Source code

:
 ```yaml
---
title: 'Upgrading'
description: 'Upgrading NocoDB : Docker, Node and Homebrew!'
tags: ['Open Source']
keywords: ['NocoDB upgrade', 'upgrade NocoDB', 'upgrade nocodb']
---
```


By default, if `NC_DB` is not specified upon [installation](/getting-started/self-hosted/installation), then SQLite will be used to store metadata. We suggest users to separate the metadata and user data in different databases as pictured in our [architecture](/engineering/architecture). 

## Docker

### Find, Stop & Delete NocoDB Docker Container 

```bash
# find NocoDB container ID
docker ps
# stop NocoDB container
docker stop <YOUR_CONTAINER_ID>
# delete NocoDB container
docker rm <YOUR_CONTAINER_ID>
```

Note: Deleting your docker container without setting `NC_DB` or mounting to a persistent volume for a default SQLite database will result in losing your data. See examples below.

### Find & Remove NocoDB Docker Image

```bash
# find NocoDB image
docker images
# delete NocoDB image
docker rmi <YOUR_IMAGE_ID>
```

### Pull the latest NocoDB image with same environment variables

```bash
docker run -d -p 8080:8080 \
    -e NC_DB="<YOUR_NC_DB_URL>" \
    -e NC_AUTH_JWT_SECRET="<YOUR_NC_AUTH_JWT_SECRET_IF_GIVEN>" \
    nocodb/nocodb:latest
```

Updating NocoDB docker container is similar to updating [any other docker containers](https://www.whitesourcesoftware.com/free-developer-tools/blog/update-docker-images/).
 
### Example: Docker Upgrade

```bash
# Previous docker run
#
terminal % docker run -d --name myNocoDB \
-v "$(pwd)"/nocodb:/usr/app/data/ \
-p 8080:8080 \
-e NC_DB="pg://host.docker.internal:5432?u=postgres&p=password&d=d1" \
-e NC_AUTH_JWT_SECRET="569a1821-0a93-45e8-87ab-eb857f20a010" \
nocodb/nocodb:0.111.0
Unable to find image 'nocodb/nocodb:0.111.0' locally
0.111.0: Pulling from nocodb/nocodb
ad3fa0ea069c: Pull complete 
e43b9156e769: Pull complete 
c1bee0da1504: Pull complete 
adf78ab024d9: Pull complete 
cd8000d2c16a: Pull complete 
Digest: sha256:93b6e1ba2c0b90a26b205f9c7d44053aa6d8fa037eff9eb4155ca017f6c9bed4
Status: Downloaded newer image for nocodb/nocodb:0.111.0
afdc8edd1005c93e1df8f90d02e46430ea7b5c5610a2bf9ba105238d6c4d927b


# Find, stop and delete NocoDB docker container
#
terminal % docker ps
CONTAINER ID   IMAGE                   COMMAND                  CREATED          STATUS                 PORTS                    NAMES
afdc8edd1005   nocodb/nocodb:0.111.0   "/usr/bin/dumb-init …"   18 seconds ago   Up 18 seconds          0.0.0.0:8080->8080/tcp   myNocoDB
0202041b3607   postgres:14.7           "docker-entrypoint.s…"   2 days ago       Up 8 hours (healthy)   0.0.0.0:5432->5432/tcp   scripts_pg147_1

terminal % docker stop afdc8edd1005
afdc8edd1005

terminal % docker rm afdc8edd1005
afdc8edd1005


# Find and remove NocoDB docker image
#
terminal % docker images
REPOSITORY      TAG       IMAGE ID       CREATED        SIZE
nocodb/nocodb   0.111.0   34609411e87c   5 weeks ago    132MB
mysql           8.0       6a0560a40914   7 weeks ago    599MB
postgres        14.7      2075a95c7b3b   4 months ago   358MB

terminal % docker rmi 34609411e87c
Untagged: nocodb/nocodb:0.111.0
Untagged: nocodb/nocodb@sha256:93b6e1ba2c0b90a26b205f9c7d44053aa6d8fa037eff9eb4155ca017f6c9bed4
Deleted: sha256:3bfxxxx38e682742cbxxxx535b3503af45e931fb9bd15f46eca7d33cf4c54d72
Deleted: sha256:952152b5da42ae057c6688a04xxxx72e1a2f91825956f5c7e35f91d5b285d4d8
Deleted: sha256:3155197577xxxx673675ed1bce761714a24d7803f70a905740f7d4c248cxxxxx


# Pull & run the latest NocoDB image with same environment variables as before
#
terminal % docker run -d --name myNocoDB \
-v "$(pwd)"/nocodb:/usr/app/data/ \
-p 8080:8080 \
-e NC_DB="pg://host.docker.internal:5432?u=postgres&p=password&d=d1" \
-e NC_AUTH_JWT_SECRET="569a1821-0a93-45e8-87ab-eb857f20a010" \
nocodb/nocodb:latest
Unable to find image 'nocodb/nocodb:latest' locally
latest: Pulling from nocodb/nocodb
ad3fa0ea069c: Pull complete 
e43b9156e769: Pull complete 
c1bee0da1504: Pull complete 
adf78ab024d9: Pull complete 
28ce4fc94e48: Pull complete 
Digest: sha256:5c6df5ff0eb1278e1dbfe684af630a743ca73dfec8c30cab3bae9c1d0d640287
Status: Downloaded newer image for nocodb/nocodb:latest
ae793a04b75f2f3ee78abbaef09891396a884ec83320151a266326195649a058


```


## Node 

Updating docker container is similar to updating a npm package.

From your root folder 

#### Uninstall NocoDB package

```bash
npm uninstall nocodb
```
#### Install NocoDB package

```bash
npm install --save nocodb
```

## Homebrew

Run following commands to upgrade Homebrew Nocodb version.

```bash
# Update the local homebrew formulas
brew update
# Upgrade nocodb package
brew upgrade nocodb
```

○ ○ ○ ○ ○ ○ ○

■ Work required ■
For every record above, print an exact copy.

■ Answer space ■
Source code

:
 ```yaml
---
title: 'Upgrading'
description: 'Upgrading NocoDB : Docker, Node and Homebrew!'
tags: ['Open Source']
keywords: ['NocoDB upgrade', 'upgrade NocoDB', 'upgrade nocodb']
---
```


By default, if `NC_DB` is not specified upon [installation](/getting-started/self-hosted/installation), then SQLite will be used to store metadata. We suggest users to separate the metadata and user data in different databases as pictured in our [architecture](/engineering/architecture). 

## Docker

### Find, Stop & Delete NocoDB Docker Container 

```bash
# find NocoDB container ID
docker ps
# stop NocoDB container
docker stop <YOUR_CONTAINER_ID>
# delete NocoDB container
docker rm <YOUR_CONTAINER_ID>
```

Note: Deleting your docker container without setting `NC_DB` or mounting to a persistent volume for a default SQLite database will result in losing your data. See examples below.

### Find & Remove NocoDB Docker Image

```bash
# find NocoDB image
docker images
# delete NocoDB image
docker rmi <YOUR_IMAGE_ID>
```

### Pull the latest NocoDB image with same environment variables

```bash
docker run -d -p 8080:8080 \
    -e NC_DB="<YOUR_NC_DB_URL>" \
    -e NC_AUTH_JWT_SECRET="<YOUR_NC_AUTH_JWT_SECRET_IF_GIVEN>" \
    nocodb/nocodb:latest
```

Updating NocoDB docker container is similar to updating [any other docker containers](https://www.whitesourcesoftware.com/free-developer-tools/blog/update-docker-images/).
 
### Example: Docker Upgrade

```bash
# Previous docker run
#
terminal % docker run -d --name myNocoDB \
-v "$(pwd)"/nocodb:/usr/app/data/ \
-p 8080:8080 \
-e NC_DB="pg://host.docker.internal:5432?u=postgres&p=password&d=d1" \
-e NC_AUTH_JWT_SECRET="569a1821-0a93-45e8-87ab-eb857f20a010" \
nocodb/nocodb:0.111.0
Unable to find image 'nocodb/nocodb:0.111.0' locally
0.111.0: Pulling from nocodb/nocodb
ad3fa0ea069c: Pull complete 
e43b9156e769: Pull complete 
c1bee0da1504: Pull complete 
adf78ab024d9: Pull complete 
cd8000d2c16a: Pull complete 
Digest: sha256:93b6e1ba2c0b90a26b205f9c7d44053aa6d8fa037eff9eb4155ca017f6c9bed4
Status: Downloaded newer image for nocodb/nocodb:0.111.0
afdc8edd1005c93e1df8f90d02e46430ea7b5c5610a2bf9ba105238d6c4d927b


# Find, stop and delete NocoDB docker container
#
terminal % docker ps
CONTAINER ID   IMAGE                   COMMAND                  CREATED          STATUS                 PORTS                    NAMES
afdc8edd1005   nocodb/nocodb:0.111.0   "/usr/bin/dumb-init …"   18 seconds ago   Up 18 seconds          0.0.0.0:8080->8080/tcp   myNocoDB
0202041b3607   postgres:14.7           "docker-entrypoint.s…"   2 days ago       Up 8 hours (healthy)   0.0.0.0:5432->5432/tcp   scripts_pg147_1

terminal % docker stop afdc8edd1005
afdc8edd1005

terminal % docker rm afdc8edd1005
afdc8edd1005


# Find and remove NocoDB docker image
#
terminal % docker images
REPOSITORY      TAG       IMAGE ID       CREATED        SIZE
nocodb/nocodb   0.111.0   34609411e87c   5 weeks ago    132MB
mysql           8.0       6a0560a40914   7 weeks ago    599MB
postgres        14.7      2075a95c7b3b   4 months ago   358MB

terminal % docker rmi 34609411e87c
Untagged: nocodb/nocodb:0.111.0
Untagged: nocodb/nocodb@sha256:93b6e1ba2c0b90a26b205f9c7d44053aa6d8fa037eff9eb4155ca017f6c9bed4
Deleted: sha256:3bfxxxx38e682742cbxxxx535b3503af45e931fb9bd15f46eca7d33cf4c54d72
Deleted: sha256:952152b5da42ae057c6688a04xxxx72e1a2f91825956f5c7e35f91d5b285d4d8
Deleted: sha256:3155197577xxxx673675ed1bce761714a24d7803f70a905740f7d4c248cxxxxx


# Pull & run the latest NocoDB image with same environment variables as before
#
terminal % docker run -d --name myNocoDB \
-v "$(pwd)"/nocodb:/usr/app/data/ \
-p 8080:8080 \
-e NC_DB="pg://host.docker.internal:5432?u=postgres&p=password&d=d1" \
-e NC_AUTH_JWT_SECRET="569a1821-0a93-45e8-87ab-eb857f20a010" \
nocodb/nocodb:latest
Unable to find image 'nocodb/nocodb:latest' locally
latest: Pulling from nocodb/nocodb
ad3fa0ea069c: Pull complete 
e43b9156e769: Pull complete 
c1bee0da1504: Pull complete 
adf78ab024d9: Pull complete 
28ce4fc94e48: Pull complete 
Digest: sha256:5c6df5ff0eb1278e1dbfe684af630a743ca73dfec8c30cab3bae9c1d0d640287
Status: Downloaded newer image for nocodb/nocodb:latest
ae793a04b75f2f3ee78abbaef09891396a884ec83320151a266326195649a058


```


## Node 

Updating docker container is similar to updating a npm package.

From your root folder 

#### Uninstall NocoDB package

```bash
npm uninstall nocodb
```
#### Install NocoDB package

```bash
npm install --save nocodb
```

## Homebrew

Run following commands to upgrade Homebrew Nocodb version.

```bash
# Update the local homebrew formulas
brew update
# Upgrade nocodb package
brew upgrade nocodb
```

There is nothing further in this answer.